The depiction of FADH2 as the product of this reaction is wrong on so many levels that I use it as a way of evaluating textbooks and biochemistry course websites. Anyone who shows FADH2 as the product of this reaction is probably making lots of other mistakes as well.
Note that one of the earlier reactions—the one catalyzed by α-ketoglutarate dehydrogenase—also has FAD+ as an intermediate electron carrier in an electron transfer chain. The terminal electron acceptor is NAD+ and the product of the reaction is always shown as NADH.
Why is the product never shown as FADH2?
To Larry:
I don't think you understand how the enzyme works. FADH2 cannot "go out" and reduce anything other than quinone.
I do. I don't think you understood me. Let me repeat: I meant that as far as CAC is concerned, it does not matter just how FAD is recycled. IF FADH2 were to go out and IF the ultimate acceptor were not quinone but anything else, nothing would change in the cycle.

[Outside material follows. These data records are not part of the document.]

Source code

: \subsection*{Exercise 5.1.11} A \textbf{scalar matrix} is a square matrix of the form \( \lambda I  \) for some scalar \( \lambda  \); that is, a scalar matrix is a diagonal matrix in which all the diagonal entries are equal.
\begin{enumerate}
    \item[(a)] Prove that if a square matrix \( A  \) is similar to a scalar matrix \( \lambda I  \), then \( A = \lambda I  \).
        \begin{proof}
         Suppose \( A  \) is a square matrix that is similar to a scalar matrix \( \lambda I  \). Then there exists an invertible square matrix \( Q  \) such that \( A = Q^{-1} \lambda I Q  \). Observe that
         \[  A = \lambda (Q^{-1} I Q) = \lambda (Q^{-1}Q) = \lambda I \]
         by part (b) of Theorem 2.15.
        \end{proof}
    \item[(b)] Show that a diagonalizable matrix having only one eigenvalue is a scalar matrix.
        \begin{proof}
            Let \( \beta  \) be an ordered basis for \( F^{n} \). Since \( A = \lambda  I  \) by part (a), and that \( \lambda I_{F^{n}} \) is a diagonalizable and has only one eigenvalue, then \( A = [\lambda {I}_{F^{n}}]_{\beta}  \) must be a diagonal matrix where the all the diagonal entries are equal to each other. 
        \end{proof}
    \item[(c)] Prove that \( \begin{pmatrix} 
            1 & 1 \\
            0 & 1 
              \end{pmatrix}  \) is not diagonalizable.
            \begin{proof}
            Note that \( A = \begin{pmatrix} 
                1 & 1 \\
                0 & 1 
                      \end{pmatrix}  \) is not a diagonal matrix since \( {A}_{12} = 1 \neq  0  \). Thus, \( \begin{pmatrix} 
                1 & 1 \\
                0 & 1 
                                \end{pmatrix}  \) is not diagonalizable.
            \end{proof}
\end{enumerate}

α-ketoglutarate dehydrogenase—also has FAD+ as an intermediate ... and the product of the reaction is always shown as NADH. Why is the product never shown as FADH2?
You got me here. I don't know why! If I understand mechanism correctly, it's a ping pong and by the time FADH2 and NAD+ are involved, both CO2 and succinyl-CoA are synthesised. So, to be logically consistent, I must say that as far as CAC is concerned, it does not matter whether one shows FAD2 or NADH - both are just part of recycling lypoic acid. I imagine you will sneer at this suggestion as utterly ridiculous - but I maintain that it is logical and not inherently wrong. (Although, of course, it is wrong if one's narrow purpose is to describe one particular complex enzyme's activities).
If enzyme-FADH2 were the correct product of the reaction then the enzyme would not be a catalyst
So you would deny Tn5 trasposase an enzyme status?
Larry, why don't you edit the Wikipedia article to correct its mistake?